Le long de ce bois charmant! En voilà une qui est bête! Nos petits enfants ne voudraient pas se donner la peine de vous répondre! Quoi! voilà tout ce que vous savez?

LE FOSSOYEUR

Oh! nous vous en dirons tant que vous finirez par rester court.

Il se passa bien une heure à combattre ainsi. Comme les deux antagonistes étaient les deux plus forts du pays sur la chanson, et que leur répertoire semblait inépuisable, cela eût pu durer toute la nuit, d’autant plus que le chanvreur mit un peu de malice à laisser chanter certaines complaintes en dix, vingt ou trente couplets, feignant, par son silence, de se déclarer vaincu. Alors on triomphait dans le camp du fiancé, on chantait en chœur à pleine voix, et on croyait que cette fois la partie adverse ferait défaut; mais, à la moitié du couplet final, on entendait la voix rude et enrhumée du vieux chanvreur beugler les derniers vers; après quoi il s’écriait: Vous n’aviez pas besoin de vous fatiguer à en dire une si longue, mes enfants! Nous la savions sur le bout du doigt!

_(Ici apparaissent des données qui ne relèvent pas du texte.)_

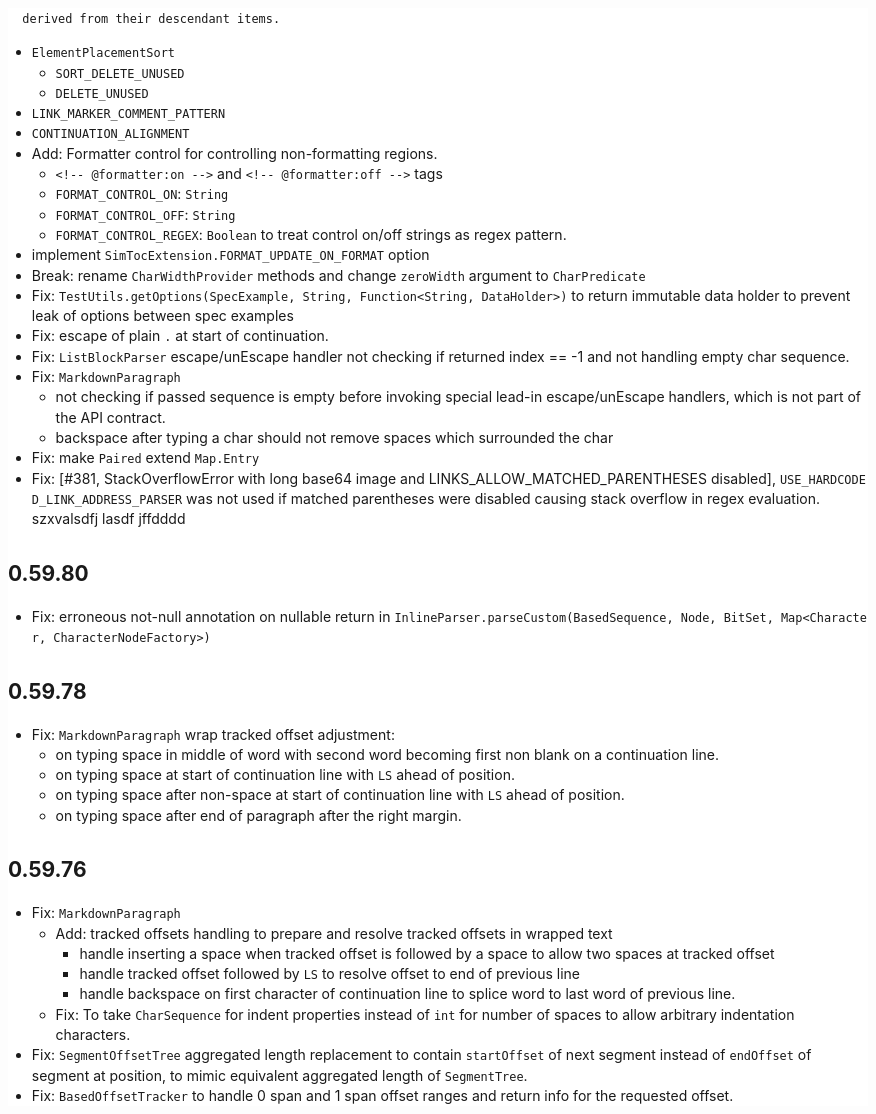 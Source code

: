       derived from their descendant items.
  * `ElementPlacementSort`
    * `SORT_DELETE_UNUSED`
    * `DELETE_UNUSED`
  * `LINK_MARKER_COMMENT_PATTERN`
  * `CONTINUATION_ALIGNMENT`
  * Add: Formatter control for controlling non-formatting regions.
    * `<!-- @formatter:on -->` and `<!-- @formatter:off -->` tags
    * `FORMAT_CONTROL_ON`: `String`
    * `FORMAT_CONTROL_OFF`: `String`
    * `FORMAT_CONTROL_REGEX`: `Boolean` to treat control on/off strings as regex pattern.
  * implement `SimTocExtension.FORMAT_UPDATE_ON_FORMAT` option
* Break: rename `CharWidthProvider` methods and change `zeroWidth` argument to `CharPredicate`
* Fix: `TestUtils.getOptions(SpecExample, String, Function<String, DataHolder>)` to return
  immutable data holder to prevent leak of options between spec examples
* Fix: escape of plain `.` at start of continuation.
* Fix: `ListBlockParser` escape/unEscape handler not checking if returned index == -1 and not
  handling empty char sequence.
* Fix: `MarkdownParagraph`
  * not checking if passed sequence is empty before invoking special lead-in escape/unEscape
    handlers, which is not part of the API contract.
  * backspace after typing a char should not remove spaces which surrounded the char
* Fix: make `Paired` extend `Map.Entry`
* Fix:
  [#381, StackOverflowError with long base64 image and LINKS\_ALLOW\_MATCHED\_PARENTHESES disabled],
  `USE_HARDCODED_LINK_ADDRESS_PARSER` was not used if matched parentheses were disabled causing
  stack overflow in regex evaluation. szxvalsdfj lasdf jffdddd

## 0.59.80

* Fix: erroneous not-null annotation on nullable return in
  `InlineParser.parseCustom(BasedSequence, Node, BitSet, Map<Character, CharacterNodeFactory>)`

## 0.59.78

* Fix: `MarkdownParagraph` wrap tracked offset adjustment:
  * on typing space in middle of word with second word becoming first non blank on a
    continuation line.
  * on typing space at start of continuation line with `LS` ahead of position.
  * on typing space after non-space at start of continuation line with `LS` ahead of position.
  * on typing space after end of paragraph after the right margin.

## 0.59.76

* Fix: `MarkdownParagraph`
  * Add: tracked offsets handling to prepare and resolve tracked offsets in wrapped text
    * handle inserting a space when tracked offset is followed by a space to allow two spaces at
      tracked offset
    * handle tracked offset followed by `LS` to resolve offset to end of previous line
    * handle backspace on first character of continuation line to splice word to last word of
      previous line.
  * Fix: To take `CharSequence` for indent properties instead of `int` for number of spaces to
    allow arbitrary indentation characters.
* Fix: `SegmentOffsetTree` aggregated length replacement to contain `startOffset` of next
  segment instead of `endOffset` of segment at position, to mimic equivalent aggregated length
  of `SegmentTree`.
* Fix: `BasedOffsetTracker` to handle 0 span and 1 span offset ranges and return info for the
  requested offset.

Une ou deux fois pourtant le chanvreur fit la grimace, fronça le sourcil et se retourna d’un air désappointé vers les matrones attentives. Le fossoyeur chantait quelque chose de si vieux, que son adversaire l’avait oublié, ou peut-être qu’il ne l’avait jamais su; mais aussitôt les bonnes commères nasillaient, d’une voix aigre comme celle de la mouette, le refrain victorieux; et le fossoyeur, sommé de se rendre, passait à d’autres essais.

Il eût été trop long d’attendre de quel côté resterait la victoire. Le parti de la fiancée déclara qu’il faisait grâce à condition qu’on offrirait à celle-ci un présent digne d’elle.

Alors commença le chant des livrées sur un air solennel comme un chant d’église.